> TASK TO COMPLETE:
Without altering a word, return the records below, but exclude the pictures.
*** PROVIDED DATA ***
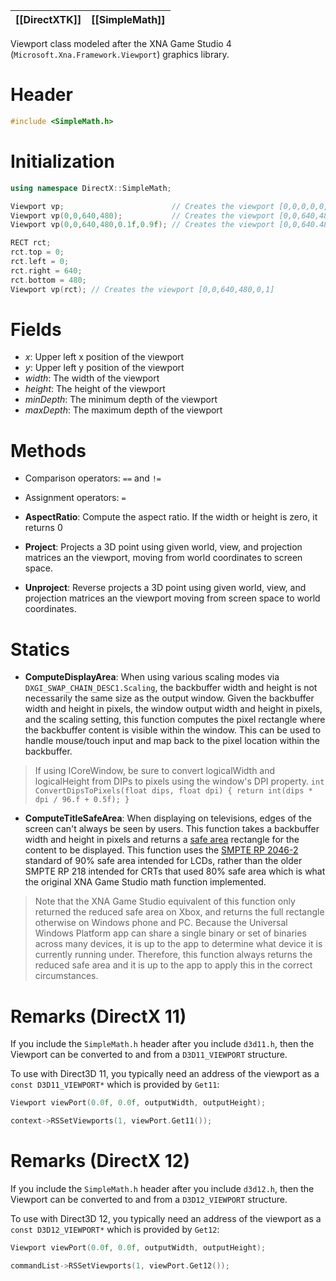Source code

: |[[DirectXTK]]|[[SimpleMath]]|
|---|---|

Viewport class modeled after the XNA Game Studio 4 (``Microsoft.Xna.Framework.Viewport``) graphics library.

# Header

```cpp
#include <SimpleMath.h>
```

# Initialization

```cpp
using namespace DirectX::SimpleMath;

Viewport vp;                        // Creates the viewport [0,0,0,0,0,1]
Viewport vp(0,0,640,480);           // Creates the viewport [0,0,640,480,0,1]
Viewport vp(0,0,640,480,0.1f,0.9f); // Creates the viewport [0,0,640.480,0.1,0.9]

RECT rct;
rct.top = 0;
rct.left = 0;
rct.right = 640;
rct.bottom = 480;
Viewport vp(rct); // Creates the viewport [0,0,640,480,0,1]
```

# Fields
* *x*: Upper left x position of the viewport
* *y*: Upper left y position of the viewport
* *width*: The width of the viewport
* *height*: The height of the viewport
* *minDepth*: The minimum depth of the viewport
* *maxDepth*: The maximum depth of the viewport

# Methods
* Comparison operators: ``==`` and ``!=``
* Assignment operators: ``=``

* **AspectRatio**: Compute the aspect ratio. If the width or height is zero, it returns 0

* **Project**: Projects a 3D point using given world, view, and projection matrices an the viewport, moving from world coordinates to screen space.

* **Unproject**: Reverse projects a 3D point using given world, view, and projection matrices an the viewport moving from screen space to world coordinates.

# Statics
* **ComputeDisplayArea**: When using various scaling modes via ``DXGI_SWAP_CHAIN_DESC1.Scaling``, the backbuffer width and height is not necessarily the same size as the output window. Given the backbuffer width and height in pixels, the window output width and height in pixels, and the scaling setting, this function computes the pixel rectangle where the backbuffer content is visible within the window. This can be used to handle mouse/touch input and map back to the pixel location within the backbuffer.

> If using ICoreWindow, be sure to convert logicalWidth and logicalHeight from DIPs to pixels using the window's DPI property. ``int ConvertDipsToPixels(float dips, float dpi) { return int(dips * dpi / 96.f + 0.5f); }``

* **ComputeTitleSafeArea**: When displaying on televisions, edges of the screen can't always be seen by users. This function takes a backbuffer width and height in pixels and returns a [safe area](https://wikipedia.org/wiki/Safe_area_%28television%29) rectangle for the content to be displayed. This function uses the [SMPTE RP 2046-2](http://www.nab.org/xert/scitech/pdfs/tv031510.pdf) standard of 90% safe area intended for LCDs, rather than the older SMPTE RP 218 intended for CRTs that used 80% safe area which is what the original XNA Game Studio math function implemented.

> Note that the XNA Game Studio equivalent of this function only returned the reduced safe area on Xbox, and returns the full rectangle otherwise on Windows phone and PC. Because the Universal Windows Platform app can share a single binary or set of binaries across many devices, it is up to the app to determine what device it is currently running under. Therefore, this function always returns the reduced safe area and it is up to the app to apply this in the correct circumstances.

# Remarks (DirectX 11)

If you include the ``SimpleMath.h`` header after you include ``d3d11.h``, then the Viewport can be converted to and from a ``D3D11_VIEWPORT`` structure.

To use with Direct3D 11, you typically need an address of the viewport as a ``const D3D11_VIEWPORT*`` which is provided by ``Get11``:

```cpp
Viewport viewPort(0.0f, 0.0f, outputWidth, outputHeight);

context->RSSetViewports(1, viewPort.Get11());
```

# Remarks (DirectX 12)
If you include the ``SimpleMath.h`` header after you include ``d3d12.h``, then the Viewport can be converted to and from a ``D3D12_VIEWPORT`` structure.

To use with Direct3D 12, you typically need an address of the viewport as a ``const D3D12_VIEWPORT*`` which is provided by ``Get12``:

```cpp
Viewport viewPort(0.0f, 0.0f, outputWidth, outputHeight);

commandList->RSSetViewports(1, viewPort.Get12());
```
*** End of PROVIDED DATA ***
> TASK RESULT:
Source code

: |[[DirectXTK]]|[[SimpleMath]]|
|---|---|

Viewport class modeled after the XNA Game Studio 4 (``Microsoft.Xna.Framework.Viewport``) graphics library.

# Header

```cpp
#include <SimpleMath.h>
```

# Initialization

```cpp
using namespace DirectX::SimpleMath;

Viewport vp;                        // Creates the viewport [0,0,0,0,0,1]
Viewport vp(0,0,640,480);           // Creates the viewport [0,0,640,480,0,1]
Viewport vp(0,0,640,480,0.1f,0.9f); // Creates the viewport [0,0,640.480,0.1,0.9]

RECT rct;
rct.top = 0;
rct.left = 0;
rct.right = 640;
rct.bottom = 480;
Viewport vp(rct); // Creates the viewport [0,0,640,480,0,1]
```

# Fields
* *x*: Upper left x position of the viewport
* *y*: Upper left y position of the viewport
* *width*: The width of the viewport
* *height*: The height of the viewport
* *minDepth*: The minimum depth of the viewport
* *maxDepth*: The maximum depth of the viewport

# Methods
* Comparison operators: ``==`` and ``!=``
* Assignment operators: ``=``

* **AspectRatio**: Compute the aspect ratio. If the width or height is zero, it returns 0

* **Project**: Projects a 3D point using given world, view, and projection matrices an the viewport, moving from world coordinates to screen space.

* **Unproject**: Reverse projects a 3D point using given world, view, and projection matrices an the viewport moving from screen space to world coordinates.

# Statics
* **ComputeDisplayArea**: When using various scaling modes via ``DXGI_SWAP_CHAIN_DESC1.Scaling``, the backbuffer width and height is not necessarily the same size as the output window. Given the backbuffer width and height in pixels, the window output width and height in pixels, and the scaling setting, this function computes the pixel rectangle where the backbuffer content is visible within the window. This can be used to handle mouse/touch input and map back to the pixel location within the backbuffer.

> If using ICoreWindow, be sure to convert logicalWidth and logicalHeight from DIPs to pixels using the window's DPI property. ``int ConvertDipsToPixels(float dips, float dpi) { return int(dips * dpi / 96.f + 0.5f); }``

* **ComputeTitleSafeArea**: When displaying on televisions, edges of the screen can't always be seen by users. This function takes a backbuffer width and height in pixels and returns a [safe area](https://wikipedia.org/wiki/Safe_area_%28television%29) rectangle for the content to be displayed. This function uses the [SMPTE RP 2046-2](http://www.nab.org/xert/scitech/pdfs/tv031510.pdf) standard of 90% safe area intended for LCDs, rather than the older SMPTE RP 218 intended for CRTs that used 80% safe area which is what the original XNA Game Studio math function implemented.

> Note that the XNA Game Studio equivalent of this function only returned the reduced safe area on Xbox, and returns the full rectangle otherwise on Windows phone and PC. Because the Universal Windows Platform app can share a single binary or set of binaries across many devices, it is up to the app to determine what device it is currently running under. Therefore, this function always returns the reduced safe area and it is up to the app to apply this in the correct circumstances.

# Remarks (DirectX 11)

If you include the ``SimpleMath.h`` header after you include ``d3d11.h``, then the Viewport can be converted to and from a ``D3D11_VIEWPORT`` structure.

To use with Direct3D 11, you typically need an address of the viewport as a ``const D3D11_VIEWPORT*`` which is provided by ``Get11``:

```cpp
Viewport viewPort(0.0f, 0.0f, outputWidth, outputHeight);

context->RSSetViewports(1, viewPort.Get11());
```

# Remarks (DirectX 12)
If you include the ``SimpleMath.h`` header after you include ``d3d12.h``, then the Viewport can be converted to and from a ``D3D12_VIEWPORT`` structure.

To use with Direct3D 12, you typically need an address of the viewport as a ``const D3D12_VIEWPORT*`` which is provided by ``Get12``:

```cpp
Viewport viewPort(0.0f, 0.0f, outputWidth, outputHeight);

commandList->RSSetViewports(1, viewPort.Get12());
```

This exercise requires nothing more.